Source texts of formatted documents
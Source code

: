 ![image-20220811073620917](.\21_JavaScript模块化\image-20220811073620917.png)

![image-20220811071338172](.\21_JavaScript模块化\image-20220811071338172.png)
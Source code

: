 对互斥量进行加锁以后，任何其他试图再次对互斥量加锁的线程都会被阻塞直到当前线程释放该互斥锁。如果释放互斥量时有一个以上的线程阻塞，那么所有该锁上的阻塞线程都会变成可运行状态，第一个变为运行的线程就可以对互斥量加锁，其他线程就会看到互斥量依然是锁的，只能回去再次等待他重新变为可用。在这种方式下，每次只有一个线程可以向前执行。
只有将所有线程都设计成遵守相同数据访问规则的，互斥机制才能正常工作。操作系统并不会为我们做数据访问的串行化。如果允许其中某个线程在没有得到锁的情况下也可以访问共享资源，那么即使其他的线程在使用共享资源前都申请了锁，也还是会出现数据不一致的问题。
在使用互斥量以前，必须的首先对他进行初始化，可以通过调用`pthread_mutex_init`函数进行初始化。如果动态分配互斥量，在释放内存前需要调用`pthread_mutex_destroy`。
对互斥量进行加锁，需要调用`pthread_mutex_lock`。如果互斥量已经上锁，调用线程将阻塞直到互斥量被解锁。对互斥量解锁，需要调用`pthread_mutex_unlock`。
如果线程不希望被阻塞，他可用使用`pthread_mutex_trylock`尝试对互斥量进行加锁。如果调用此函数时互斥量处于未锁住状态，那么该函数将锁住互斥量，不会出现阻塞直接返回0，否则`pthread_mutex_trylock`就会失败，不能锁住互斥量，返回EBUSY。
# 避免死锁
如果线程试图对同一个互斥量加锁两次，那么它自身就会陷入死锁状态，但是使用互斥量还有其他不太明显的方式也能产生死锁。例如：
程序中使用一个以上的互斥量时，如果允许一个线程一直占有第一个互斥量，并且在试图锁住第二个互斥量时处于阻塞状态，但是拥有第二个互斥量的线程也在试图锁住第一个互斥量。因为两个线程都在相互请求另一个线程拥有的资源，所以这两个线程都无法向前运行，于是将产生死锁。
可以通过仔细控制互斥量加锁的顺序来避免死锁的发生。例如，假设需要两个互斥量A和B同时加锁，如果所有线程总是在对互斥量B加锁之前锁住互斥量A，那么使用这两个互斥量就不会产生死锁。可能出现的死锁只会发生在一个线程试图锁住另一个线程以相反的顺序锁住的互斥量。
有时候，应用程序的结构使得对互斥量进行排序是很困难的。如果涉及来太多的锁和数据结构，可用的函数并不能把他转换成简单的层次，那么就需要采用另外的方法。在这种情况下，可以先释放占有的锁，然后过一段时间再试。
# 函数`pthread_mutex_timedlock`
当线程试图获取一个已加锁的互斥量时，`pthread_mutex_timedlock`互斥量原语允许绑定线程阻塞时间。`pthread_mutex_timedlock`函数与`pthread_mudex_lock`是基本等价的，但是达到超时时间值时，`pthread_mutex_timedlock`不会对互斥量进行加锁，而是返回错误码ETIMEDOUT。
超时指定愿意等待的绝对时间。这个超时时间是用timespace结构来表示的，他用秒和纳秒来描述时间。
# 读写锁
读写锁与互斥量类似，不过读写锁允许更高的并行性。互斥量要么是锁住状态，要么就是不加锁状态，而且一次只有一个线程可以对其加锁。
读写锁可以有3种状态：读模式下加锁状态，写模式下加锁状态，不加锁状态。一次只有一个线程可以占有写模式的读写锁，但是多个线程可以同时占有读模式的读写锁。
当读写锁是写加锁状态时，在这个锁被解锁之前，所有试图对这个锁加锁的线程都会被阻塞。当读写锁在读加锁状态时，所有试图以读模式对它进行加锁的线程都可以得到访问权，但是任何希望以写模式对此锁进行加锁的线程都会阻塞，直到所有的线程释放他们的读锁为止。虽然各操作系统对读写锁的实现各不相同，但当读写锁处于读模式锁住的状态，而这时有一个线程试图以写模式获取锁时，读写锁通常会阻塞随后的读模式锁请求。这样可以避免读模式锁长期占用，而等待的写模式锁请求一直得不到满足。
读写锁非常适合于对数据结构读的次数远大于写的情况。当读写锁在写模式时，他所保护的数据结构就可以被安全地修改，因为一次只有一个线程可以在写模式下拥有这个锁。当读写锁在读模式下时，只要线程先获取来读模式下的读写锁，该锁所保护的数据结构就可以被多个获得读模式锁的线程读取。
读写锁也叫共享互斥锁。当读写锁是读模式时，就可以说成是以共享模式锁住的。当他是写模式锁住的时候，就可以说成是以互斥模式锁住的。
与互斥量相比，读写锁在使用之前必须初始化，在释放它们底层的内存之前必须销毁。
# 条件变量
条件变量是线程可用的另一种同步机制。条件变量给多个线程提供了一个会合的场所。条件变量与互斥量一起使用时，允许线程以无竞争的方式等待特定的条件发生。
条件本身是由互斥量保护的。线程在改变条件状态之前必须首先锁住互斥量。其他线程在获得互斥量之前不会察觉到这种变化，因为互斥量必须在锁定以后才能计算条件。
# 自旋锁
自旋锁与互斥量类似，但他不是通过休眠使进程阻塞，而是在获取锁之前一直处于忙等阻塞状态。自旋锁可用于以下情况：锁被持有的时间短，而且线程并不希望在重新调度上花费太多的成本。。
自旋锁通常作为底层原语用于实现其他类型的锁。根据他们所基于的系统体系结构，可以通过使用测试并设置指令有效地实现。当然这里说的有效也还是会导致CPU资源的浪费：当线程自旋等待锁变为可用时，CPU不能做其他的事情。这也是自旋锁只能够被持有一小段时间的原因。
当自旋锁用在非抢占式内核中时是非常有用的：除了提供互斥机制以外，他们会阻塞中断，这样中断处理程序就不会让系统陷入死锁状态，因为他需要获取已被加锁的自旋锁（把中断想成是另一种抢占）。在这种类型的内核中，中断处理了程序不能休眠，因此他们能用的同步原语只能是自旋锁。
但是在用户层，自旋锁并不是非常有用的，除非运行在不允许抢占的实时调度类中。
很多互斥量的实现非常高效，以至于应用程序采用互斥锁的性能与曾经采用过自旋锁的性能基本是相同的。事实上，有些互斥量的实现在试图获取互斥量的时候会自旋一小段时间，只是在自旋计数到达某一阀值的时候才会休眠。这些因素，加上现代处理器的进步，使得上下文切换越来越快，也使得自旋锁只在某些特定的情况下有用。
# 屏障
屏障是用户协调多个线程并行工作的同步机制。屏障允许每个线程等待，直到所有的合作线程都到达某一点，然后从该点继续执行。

- [Task item]: What lines above contain the word "image"? Please copy each one.

- [Answer for this exercise]:
: ![image-20220811073620917](.\21_JavaScript模块化\image-20220811073620917.png)
![image-20220811071338172](.\21_JavaScript模块化\image-20220811071338172.png)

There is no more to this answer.